Jak zaznacza EurActiv, choć obie partie obwiniane są za bankructwo Grecji, były one także filarami najdłuższego okresu politycznej stabilności w historii Grecji. „Ich upadek w czasie recesji oznacza początek okresu transformacji w Grecji. Coraz bardziej przypomina to czasy Republiki Weimarskiej”.

Jeszcze nigdy w historii greckie społeczeństwo nie było tak podzielone. „Ryzyko wyjścia Grecji ze strefy euro to teraz najmniej istotny problem. Jeśli te podziały nie zostaną szybko zniesione, nowa era w Grecji zdecydowanie nie będzie złota” – komentuje portal.

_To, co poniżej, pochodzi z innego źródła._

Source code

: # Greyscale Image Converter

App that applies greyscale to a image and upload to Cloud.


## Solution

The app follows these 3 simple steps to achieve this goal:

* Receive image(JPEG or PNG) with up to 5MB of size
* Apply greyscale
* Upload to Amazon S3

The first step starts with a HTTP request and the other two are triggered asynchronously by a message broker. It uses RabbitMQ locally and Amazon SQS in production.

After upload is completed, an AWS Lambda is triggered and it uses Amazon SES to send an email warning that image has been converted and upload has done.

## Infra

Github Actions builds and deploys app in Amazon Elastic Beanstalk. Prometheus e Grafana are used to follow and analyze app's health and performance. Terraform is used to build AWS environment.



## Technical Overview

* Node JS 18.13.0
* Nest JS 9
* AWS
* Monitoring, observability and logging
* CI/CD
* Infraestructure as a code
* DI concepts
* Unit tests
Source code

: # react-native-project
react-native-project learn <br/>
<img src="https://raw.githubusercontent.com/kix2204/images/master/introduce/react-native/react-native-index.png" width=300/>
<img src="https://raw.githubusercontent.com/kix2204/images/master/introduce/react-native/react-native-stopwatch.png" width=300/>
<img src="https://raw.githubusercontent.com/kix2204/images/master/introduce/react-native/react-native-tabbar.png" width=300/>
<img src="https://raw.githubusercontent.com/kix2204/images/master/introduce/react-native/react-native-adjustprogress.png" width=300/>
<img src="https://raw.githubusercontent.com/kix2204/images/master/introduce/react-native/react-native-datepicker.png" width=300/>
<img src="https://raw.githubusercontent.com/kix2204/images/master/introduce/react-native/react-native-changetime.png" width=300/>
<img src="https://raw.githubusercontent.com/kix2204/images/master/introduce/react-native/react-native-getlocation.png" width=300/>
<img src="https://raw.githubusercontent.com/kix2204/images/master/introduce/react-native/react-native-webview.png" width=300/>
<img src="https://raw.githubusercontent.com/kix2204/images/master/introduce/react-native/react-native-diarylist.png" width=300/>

KE: To oznaka demokracji w Grecji

"Szanujemy wynik wyborów w Grecji, ponieważ są one oznaką demokracji" - powiedział podczas wtorkowej konferencji w Brukseli przewodniczący Komisji Europejskiej Jose Manuel Barroso. Jak zaznaczył, KE czeka teraz na negocjacje między partiami i utworzenie rządu, który będzie wspierał reformy i program oszczędności zaakceptowany przez grecki rząd oraz grecki parlament.

Barroso podkreślił, że tradycje populizmów w Europie są długie i zdarzały się już wiele lat przed kryzysem - na przykład Pim Fortuyn w Holandii czy Front Narodowy Jean Marie Le Pena we Francji.

"Komisja nie może zakazać istnienia żadnych partii, bo tego typu ruchy leżą w gestii władz państwowych" - powiedział Barroso.